1867 aber interessiert er sich noch eher für sein Spielzeug. Im Brief berichtet er darüber, dass er neulich selbst Geburtstag gehabt und ein Spiel bekommen habe – aber: „Meine Soldaten haben im letzten Krieg mit ihren Kanonen zu viel getroffen und sie sind entzwei gegangen, und ich bitte dich, mir eine neue Kanone zu schicken.“
Ob dieser Wunsch von der 16-jährigen Schwester erfüllt wurde, ist nicht überliefert. Fest steht, dass der Bruder mit diesen drei Sätzen beide Seiten des Briefpapiers (DIN A5) füllte. „Es grüßt dich dein Bruder Arnold“: Damit schließt er die Zeilen, die 152 Jahre überdauert und nun den Weg zurück nach Kirchen gefunden haben.
Über Inka Lotz (Minden) kamen weitere neun Briefe und ein Album zurück an die Sieg, berichtete jetzt Dr. Johannes Pfeifer vom Heimatverein Kirchen. Kontakt zu ihm knüpfte auch Martin Kraemer. Den Schweizer führte seine Ahnenforschung nach Kirchen – sein Urgroßvater war Gerbereibesitzer Otto Kraemer.

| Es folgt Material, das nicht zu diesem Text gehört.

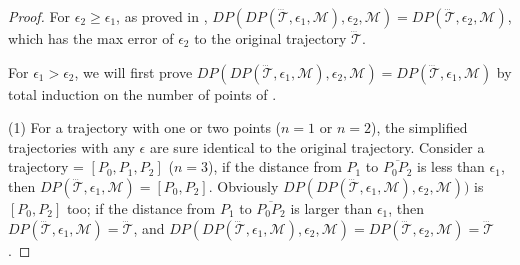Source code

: \begin{proof}
	For $\epsilon_2 \ge \epsilon_1$, as proved in \cite{Cao:Spatio}, $DP(DP(\dddot{\mathcal{T}}, \epsilon_1, \mathcal{M}), \epsilon_2, \mathcal{M}) = DP(\dddot{\mathcal{T}}, \epsilon_2, \mathcal{M})$, which has the max error of $\epsilon_2$ to the original trajectory $\dddot{\mathcal{T}}$.
	
	For $\epsilon_1 > \epsilon_2$, we will first prove $DP(DP(\dddot{\mathcal{T}}, \epsilon_1, \mathcal{M}), \epsilon_2, \mathcal{M}) = DP(\dddot{\mathcal{T}}, \epsilon_1, \mathcal{M})$ by total induction on the number of points of .
	
	(1)  For a trajectory  with one or two points ($n=1$ or $n=2$), the simplified trajectories with any $\epsilon$ are sure identical to the original trajectory.
	Consider a trajectory  =	$[P_0, P_1, P_2]$ ($n = 3$),
	if the distance from $P_1$ to $\overline{P_0P_2}$ is less than $\epsilon_1$, then $DP(\dddot{\mathcal{T}}, \epsilon_1, \mathcal{M}) = [P_0, P_2]$. Obviously $DP(DP(\dddot{\mathcal{T}}, \epsilon_1, \mathcal{M}), \epsilon_2, \mathcal{M}))$ is $[P_0, P_2]$ too;	
	if the distance from $P_1$ to $\overline{P_0P_2}$ is larger than $\epsilon_1$, then $DP(\dddot{\mathcal{T}}, \epsilon_1, \mathcal{M})=\dddot{\mathcal{T}}$, and $DP(DP(\dddot{\mathcal{T}}, \epsilon_1, \mathcal{M}), \epsilon_2, \mathcal{M}) = DP(\dddot{\mathcal{T}}, \epsilon_2, \mathcal{M})=\dddot{\mathcal{T}}$.
	

\end{proof}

Die heutige Stadt Kirchen war als das „Dorf der Millionäre“ in Deutschland bekannt – und dazu haben die Industriellen-Familien wie Stein, Jung und Kraemer beigetragen. Die Villen erzählen noch heute von dieser Ära. Die Villa Kraemer ist bekanntlich Sitz der Stadtverwaltung, Jung-Jungenthal noch immer als Lokomotivfabrik ein Begriff.
Abseits von firmengeschichtlicher Historie öffnet sich mit den Briefen eine Tür zur „hohen Kirchener Gesellschaft“ jener Zeit. Das ist spannend, weiß Pfeifer: „Wir erhalten einen Einblick, wie die Menschen gelebt haben, welche Probleme sie hatten.“ Für ihn sind sie ein Schatz.

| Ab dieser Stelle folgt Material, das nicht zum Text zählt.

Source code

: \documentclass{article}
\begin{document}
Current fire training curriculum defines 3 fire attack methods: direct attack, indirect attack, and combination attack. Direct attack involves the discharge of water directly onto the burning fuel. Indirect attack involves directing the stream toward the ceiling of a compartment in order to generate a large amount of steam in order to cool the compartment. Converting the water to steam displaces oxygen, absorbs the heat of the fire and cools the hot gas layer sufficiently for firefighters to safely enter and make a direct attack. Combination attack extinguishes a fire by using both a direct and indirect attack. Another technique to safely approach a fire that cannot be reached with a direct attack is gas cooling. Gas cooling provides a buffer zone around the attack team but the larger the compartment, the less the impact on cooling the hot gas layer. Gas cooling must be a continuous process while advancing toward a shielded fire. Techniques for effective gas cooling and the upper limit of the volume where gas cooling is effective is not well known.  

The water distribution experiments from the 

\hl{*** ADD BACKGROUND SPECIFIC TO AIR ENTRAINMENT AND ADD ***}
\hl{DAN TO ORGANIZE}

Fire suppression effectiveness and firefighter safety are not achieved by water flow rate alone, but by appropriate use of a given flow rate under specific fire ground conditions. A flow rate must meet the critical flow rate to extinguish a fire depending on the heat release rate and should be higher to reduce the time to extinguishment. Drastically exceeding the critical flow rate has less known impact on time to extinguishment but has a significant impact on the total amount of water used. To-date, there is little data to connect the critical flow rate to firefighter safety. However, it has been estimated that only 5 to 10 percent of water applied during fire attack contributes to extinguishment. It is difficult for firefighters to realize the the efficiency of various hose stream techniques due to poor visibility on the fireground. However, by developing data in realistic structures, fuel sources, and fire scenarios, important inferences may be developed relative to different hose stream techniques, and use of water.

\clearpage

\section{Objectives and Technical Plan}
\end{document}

Den überwiegenden Teil der Briefe schrieb Mathilde Prigge (1851-1882) – die Schwester von Arnold Jung (1859-1911) – an Schwester Emma (1849-1913). Letztere heiratete in das Haus Kraemer ein, ihr Ehemann war Justus (1845-1875). Oft sei die Rede von „Kränzchen“, zu denen sich die Damen und Herren trafen, so Pfeifer, der alles aus dem Sütterlin transkribiert hat.
So berichtet Mathilde an ihre Schwester, die auf Reisen ist, vom Fortgang der Renovierung des Hauses – eine der Villen an der Hauptstraße. „Wiefel“ habe den Flur gemacht, aber nicht aufgeräumt: „Und lagen die Schnitzel noch alle umher. Jetzt lässt er wieder nichts von sich hören, nun, das schadet ja nichts, die untere Küche ist fertig bis aufs Einrichten“.

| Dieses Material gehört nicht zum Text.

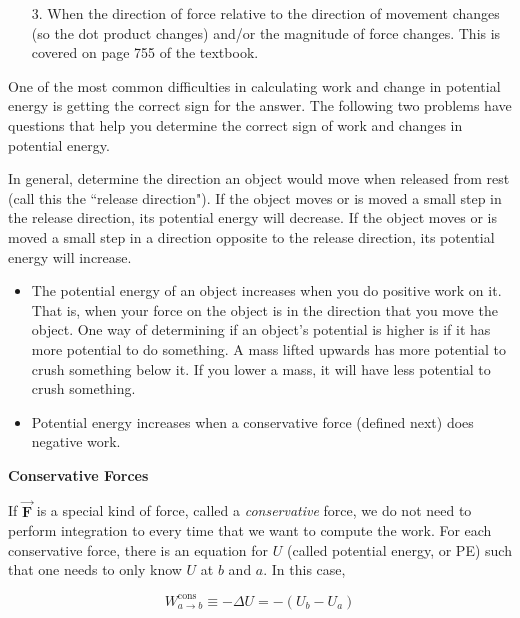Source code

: \documentclass{article}
\newcommand{\bfvec}[1]{\vec{\mathbf{#1}}}
\begin{document}
\begin{enumerate}

  \item[3.] When the direction of force relative to the direction of movement changes (so the dot product changes) and/or the magnitude of force changes. This is covered on page 755 of the textbook.

\end{enumerate}

One of the most common difficulties in calculating work and change in potential energy is getting the correct sign for the answer. The following two problems have questions that help you determine the correct sign of work and changes in potential energy.

In general, determine the direction an object would move when released from rest (call this the ``release direction"). If the object moves or is moved a small step in the release direction, its potential energy will decrease. If the object moves or is moved a small step in a direction opposite to the release direction, its potential energy will increase.

\begin{itemize}

  \item The potential energy of an object increases when you do positive work on it. That is, when your force on the object is in the direction that you move the object. One way of determining if an object's potential is higher is if it has more potential to do something. A mass lifted upwards has more potential to crush something below it. If you lower a mass, it will have less potential to crush something.

  \item Potential energy increases when a conservative force (defined next) does negative work.

\end{itemize}

\textbf{Conservative Forces}

If $\bfvec{F}$ is a special kind of force, called a \emph{conservative} force, we do not need to perform integration to every time that we want to compute the work. For each conservative force, there is an equation for $U$ (called potential energy, or PE) such that one needs to only know $U$ at $b$ and $a$. In this case,

\begin{equation}
W_{a\rightarrow b}^{\text{cons}} \equiv -\Delta U = -(U_b-U_a)
\end{equation}
\end{document}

„Verblüfft“ gibt sich Mathilde, nachdem sie in der Wohnung der Schwester „ein zertrenntes Kleid“ entdeckte: „Eure Modernisierungswuth geht doch wahrlich etwas weit, und sollte ich denken, ein Kostüm von Hessels könnte man wenigstens zwei Saisons unverändert tragen.“ Aber: „Nur mir kanns einerlei sein, ich bin nur froh, dass ich nicht eure Schneiderrechnungen zu bezahlen brauche.“ Viele der persönlichen Einblicke lassen sich, leicht abgewandelt, auch auf die Menschen übertragen, die 150 Jahre später, also heutzutage, leben.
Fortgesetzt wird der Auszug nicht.